I riferimenti storici terminano con la guerra di Corinto (386 a.C.), ma il discorso non è un epitaffio dedicato a questi morti specifici, bensì dedicato ai morti delle guerre del V secolo. Ad uscirne lodata e celebrata è “l’ateniesità”, non quindi i suoi caduti. Il tema principale, quindi, è di tipo etico, l’essere “agathoi”, e un po’ meno quello dell’Atene che difende la libertà degli altri. Politicamente ne esce lodata una Atene distorta, esagerata, con tratti molto distanti dalla democrazia radicale di Pericle e del suo circolo.
“L’individuo, che si trova in una massa, si sente sostenuto da tutti gli altri e non ha più paura di esprimere le sue emozioni più primitive e aggressive. È per questo che nella massa si possono vedere comportamenti che sarebbero impensabili per l’individuo isolato. Si può dire che l’individuo, nella massa, è come un lupo che ulula con gli altri lupi. È un’espressione della sua identificazione con il gruppo, e del suo bisogno di sentirsi accettato e sicuro“. Questa citazione tratta da Psicologia delle masse e analisi dell’Io è stata, di primo acchito, la correlazione colta con l’estasi procurata alla platea auditrice dell’epitaphios logos: in queste circostanze è facile piegarsi al pensiero della massa, (nel testo è utilizzato il termine dispregiativo plethos) mettendo sui piatti della bilancia soggettivazione e appartenenza. Fuori dal branco si rischia la morte, a ululare con i lupi, dentro il branco, si rischia la morte del Sé (anche fisica).

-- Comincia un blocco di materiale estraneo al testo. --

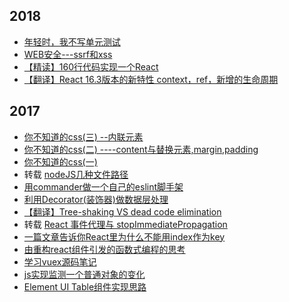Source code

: ## 2018
- [年轻时，我不写单元测试 ](https://github.com/z2014/Blog/issues/16)
- [WEB安全---ssrf和xss](https://github.com/z2014/Blog/issues/15)
- [【精读】160行代码实现一个React](https://github.com/z2014/Blog/issues/13)
- [【翻译】React 16.3版本的新特性 context，ref，新增的生命周期](https://github.com/z2014/Blog/issues/12)
## 2017
- [你不知道的css(三) --内联元素](https://github.com/z2014/Blog/issues/11)
- [你不知道的css(二) ----content与替换元素,margin,padding](https://github.com/z2014/Blog/issues/10)
- [你不知道的css(一)](https://github.com/z2014/Blog/issues/9)
- 转载 [nodeJS几种文件路径](https://github.com/imsobear/blog/issues/48)
- [用commander做一个自己的eslint脚手架](https://github.com/z2014/Blog/issues/8)
- [利用Decorator(装饰器)做数据层处理](https://github.com/z2014/Blog/issues/7)
- [【翻译】Tree-shaking VS dead code elimination](https://github.com/z2014/Blog/issues/6)
- 转载 [React 事件代理与 stopImmediatePropagation](https://github.com/youngwind/blog/issues/107)
- [一篇文章告诉你React里为什么不能用index作为key](https://github.com/z2014/Blog/issues/5)
- [由重构react组件引发的函数式编程的思考](https://github.com/z2014/Blog/issues/4)
- [学习vuex源码笔记](https://github.com/z2014/Blog/issues/3)
- [js实现监测一个普通对象的变化](https://github.com/z2014/Vue-component/issues/2) 
- [Element UI Table组件实现思路](https://github.com/z2014/Vue-component/issues/1)

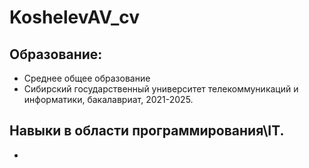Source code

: # KoshelevAV_cv
## Образование:
- Среднее общее образование 
- Сибирский государственный университет телекоммуникаций и информатики, бакалавриат, 2021-2025.

## Навыки в области программирования\IT.
-

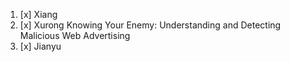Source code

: 1. [x] Xiang
2. [x] Xurong Knowing Your Enemy: Understanding and Detecting Malicious Web Advertising
3. [x] Jianyu
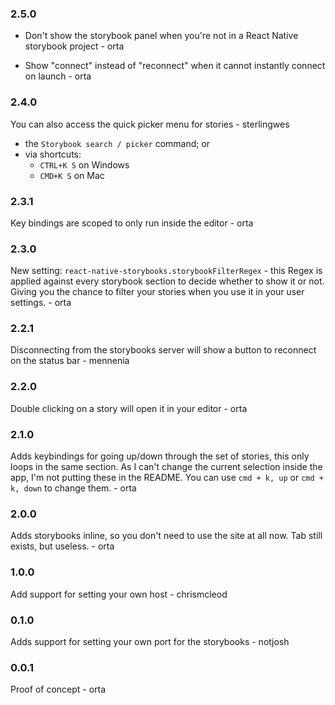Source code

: ### 2.5.0

- Don't show the storybook panel when you're not in a React Native storybook project - orta

- Show "connect" instead of "reconnect" when it cannot instantly connect on launch - orta


### 2.4.0

You can also access the quick picker menu for stories - sterlingwes 
* the `Storybook search / picker` command; or
* via shortcuts:
  * `CTRL+K S` on Windows
  * `CMD+K S` on Mac

### 2.3.1

Key bindings are scoped to only run inside the editor - orta

### 2.3.0

New setting: `react-native-storybooks.storybookFilterRegex` - this Regex is applied against every storybook section to decide whether to show it or not. Giving you the chance to filter your stories when you use it in your user settings. - orta

### 2.2.1

Disconnecting from the storybooks server will show a button to reconnect on the status bar - mennenia

### 2.2.0

Double clicking on a story will open it in your editor - orta

### 2.1.0

Adds keybindings for going up/down through the set of stories, this only loops in the same section.
As I can't change the current selection inside the app, I'm not putting these in the README. You can 
use `cmd + k, up` or `cmd + k, down` to change them. - orta

### 2.0.0

Adds storybooks inline, so you don't need to use the site at all now. Tab still exists, but useless. - orta

### 1.0.0

Add support for setting your own host - chrismcleod

### 0.1.0

Adds support for setting your own port for the storybooks - notjosh

### 0.0.1

Proof of concept - orta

La polis non è solo Patria, è un qualcosa che è immanente e trascendente al cittadino: le disparità sociali svaniscono, non esistono né aristocratici né poveri né schiavi.
Nelle parole di Freud, l’adesione al funzionamento mentale di massa è legata al bisogno di sicurezza. E la fonte più efficace di sicurezza è l’appartenenza di ogni individuo a un gruppo pieno di certezze, senza rifiuti. Gli individui sono motivati ad adattarsi, a conformarsi, a condividere tutto pur di appartenere. Sebbene questa tendenza sia riconosciuta come naturale, è anche un rischio, che in questo caso consiste nell’esaltazione per la guerra e alimentando la sete di vendetta per opera della demagogia. Si tratta di conformarsi al gruppo e di un’imitazione che impedisce la soggettivazione e può portare a ogni genere di cose.
Pur in una città divorata dalla corruzione e dalle lotte intestine fra democratici ed aristocratici, l’elemento unificante e galvanizzante è la scelta tra gloria (Atene inizia la Guerra del Peloponneso all’apice del suo imperialismo che tuttavia stava dando segnali di indebolimento) e la morte. Ma è proprio ululando coi lupi, fino alla fine, che la testardaggine della guerra a tutti i costi porterà la polis al declino.